-- Provided material follows --

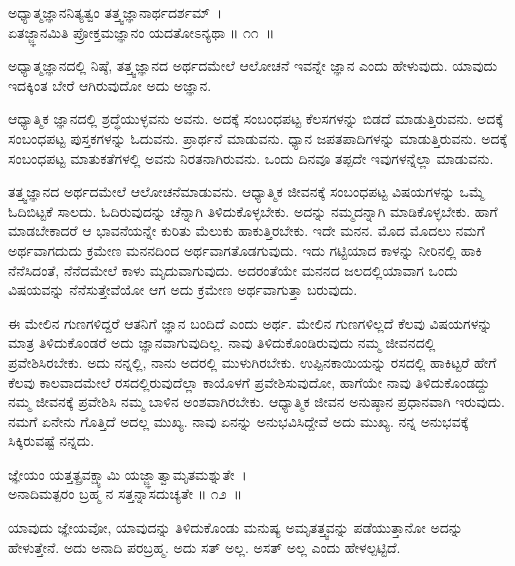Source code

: \begin{shloka}
ಅಧ್ಯಾತ್ಮಜ್ಞಾನನಿತ್ಯತ್ವಂ ತತ್ತ್ವಜ್ಞಾನಾರ್ಥದರ್ಶಮ್~।\\ಏತಜ್ಜ್ಞಾನಮಿತಿ ಪ್ರೋಕ್ತಮಜ್ಞಾನಂ ಯದತೋಽನ್ಯಥಾ \hfill॥ ೧೧~॥
\end{shloka}

\begin{artha}
ಅಧ್ಯಾತ್ಮಜ್ಞಾನದಲ್ಲಿ ನಿಷ್ಠೆ, ತತ್ತ್ವಜ್ಞಾನದ ಅರ್ಥದಮೇಲೆ ಆಲೋಚನೆ ಇವನ್ನೇ ಜ್ಞಾನ ಎಂದು ಹೇಳುವುದು. ಯಾವುದು ಇದಕ್ಕಿಂತ ಬೇರೆ ಆಗಿರುವುದೋ ಅದು ಅಜ್ಞಾನ.
\end{artha}

ಆಧ್ಯಾತ್ಮಿಕ ಜ್ಞಾನದಲ್ಲಿ ಶ್ರದ್ಧೆಯುಳ್ಳವನು ಅವನು. ಅದಕ್ಕೆ ಸಂಬಂಧಪಟ್ಟ ಕೆಲಸಗಳನ್ನು ಬಿಡದೆ ಮಾಡುತ್ತಿರುವನು. ಅದಕ್ಕೆ ಸಂಬಂಧಪಟ್ಟ ಪುಸ್ತಕಗಳನ್ನು ಓದುವನು. ಪ್ರಾರ್ಥನೆ ಮಾಡುವನು. ಧ್ಯಾನ ಜಪತಪಾದಿಗಳನ್ನು ಮಾಡುತ್ತಿರುವನು. ಅದಕ್ಕೆ ಸಂಬಂಧಪಟ್ಟ ಮಾತುಕತೆಗಳಲ್ಲಿ ಅವನು ನಿರತನಾಗಿರುವನು. ಒಂದು ದಿನವೂ ತಪ್ಪದೇ ಇವುಗಳನ್ನೆಲ್ಲಾ ಮಾಡುವನು.

ತತ್ತ್ವಜ್ಞಾನದ ಅರ್ಥದಮೇಲೆ ಆಲೋಚನೆಮಾಡುವನು. ಆಧ್ಯಾತ್ಮಿಕ ಜೀವನಕ್ಕೆ ಸಂಬಂಧಪಟ್ಟ ವಿಷಯಗಳನ್ನು ಒಮ್ಮೆ ಓದಿಬಿಟ್ಟಕೆ ಸಾಲದು. ಓದಿರುವುದನ್ನು ಚೆನ್ನಾಗಿ ತಿಳಿದುಕೊಳ್ಳಬೇಕು. ಅದನ್ನು ನಮ್ಮದನ್ನಾಗಿ ಮಾಡಿಕೊಳ್ಳಬೇಕು. ಹಾಗೆ ಮಾಡಬೇಕಾದರೆ ಆ ಭಾವನೆಯನ್ನೇ ಕುರಿತು ಮೆಲುಕು ಹಾಕುತ್ತಿರಬೇಕು. ಇದೇ ಮನನ. ಮೊದ ಮೊದಲು ನಮಗೆ ಅರ್ಥವಾಗದುದು ಕ್ರಮೇಣ ಮನನದಿಂದ ಅರ್ಥವಾಗತೊಡಗುವುದು. ಇದು ಗಟ್ಟಿಯಾದ ಕಾಳನ್ನು ನೀರಿನಲ್ಲಿ ಹಾಕಿ ನೆನೆಸಿದಂತೆ, ನೆನೆದಮೇಲೆ ಕಾಳು ಮೃದುವಾಗುವುದು. ಅದರಂತೆಯೇ ಮನನದ ಜಲದಲ್ಲಿ\break ಯಾವಾಗ ಒಂದು ವಿಷಯವನ್ನು ನೆನೆಸುತ್ತೇವೆಯೋ ಆಗ ಅದು ಕ್ರಮೇಣ ಅರ್ಥವಾಗುತ್ತಾ ಬರುವುದು.

ಈ ಮೇಲಿನ ಗುಣಗಳಿದ್ದರೆ ಆತನಿಗೆ ಜ್ಞಾನ ಬಂದಿದೆ ಎಂದು ಅರ್ಥ. ಮೇಲಿನ ಗುಣಗಳಿಲ್ಲದೆ ಕೆಲವು ವಿಷಯಗಳನ್ನು ಮಾತ್ರ ತಿಳಿದುಕೊಂಡರೆ ಅದು ಜ್ಞಾನವಾಗುವುದಿಲ್ಲ. ನಾವು ತಿಳಿದು\-ಕೊಂಡಿರುವುದು ನಮ್ಮ ಜೀವನದಲ್ಲಿ ಪ್ರವೇಶಿಸಿರಬೇಕು. ಅದು ನನ್ನಲ್ಲಿ, ನಾನು ಅದರಲ್ಲಿ ಮುಳುಗಿರಬೇಕು. ಉಪ್ಪಿನಕಾಯಿಯನ್ನು ರಸದಲ್ಲಿ ಹಾಕಿಟ್ಟರೆ ಹೇಗೆ ಕೆಲವು ಕಾಲವಾದಮೇಲೆ ರಸದಲ್ಲಿರುವುದೆಲ್ಲಾ ಕಾಯೊಳಗೆ ಪ್ರವೇಶಿಸುವುದೋ, ಹಾಗೆಯೇ ನಾವು ತಿಳಿದುಕೊಂಡದ್ದು ನಮ್ಮ ಜೀವನಕ್ಕೆ ಪ್ರವೇಶಿಸಿ ನಮ್ಮ ಬಾಳಿನ ಅಂಶವಾಗಿರಬೇಕು. ಆಧ್ಯಾತ್ಮಿಕ ಜೀವನ ಅನುಷ್ಠಾನ ಪ್ರಧಾನವಾಗಿ ಇರುವುದು. ನಮಗೆ ಏನೇನು ಗೊತ್ತಿದೆ ಅದಲ್ಲ ಮುಖ್ಯ. ನಾವು ಏನನ್ನು ಅನುಭವಿಸಿದ್ದೇವೆ ಅದು ಮುಖ್ಯ. ನನ್ನ ಅನುಭವಕ್ಕೆ ಸಿಕ್ಕಿರುವಷ್ಟೆ ನನ್ನದು.\enginline{}

\begin{shloka}
ಜ್ಞೇಯಂ ಯತ್ತತ್ಪ್ರವಕ್ಷ್ಯಾಮಿ ಯಜ್ಜ್ಞಾತ್ವಾಮೃತಮಶ್ನುತೇ~।\\ಅನಾದಿಮತ್ಪರಂ ಬ್ರಹ್ಮ ನ ಸತ್ತನ್ನಾಸದುಚ್ಯತೇ \hfill॥ ೧೨~॥
\end{shloka}

\begin{artha}
ಯಾವುದು ಜ್ಞೇಯವೋ, ಯಾವುದನ್ನು ತಿಳಿದುಕೊಂಡು ಮನುಷ್ಯ ಅಮೃತತ್ತ್ವವನ್ನು ಪಡೆಯು\-ತ್ತಾನೋ ಅದನ್ನು ಹೇಳುತ್ತೇನೆ. ಅದು ಅನಾದಿ ಪರಬ್ರಹ್ಮ. ಅದು ಸತ್ ಅಲ್ಲ. ಅಸತ್ ಅಲ್ಲ ಎಂದು ಹೇಳಲ್ಪಟ್ಟಿದೆ.
\end{artha}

-- Provided material concluded --

Instructions for the task: Your answer must consist of every line in the listing that contains "begin".

Reply:
: \begin{shloka}
\begin{artha}
\begin{shloka}
\begin{artha}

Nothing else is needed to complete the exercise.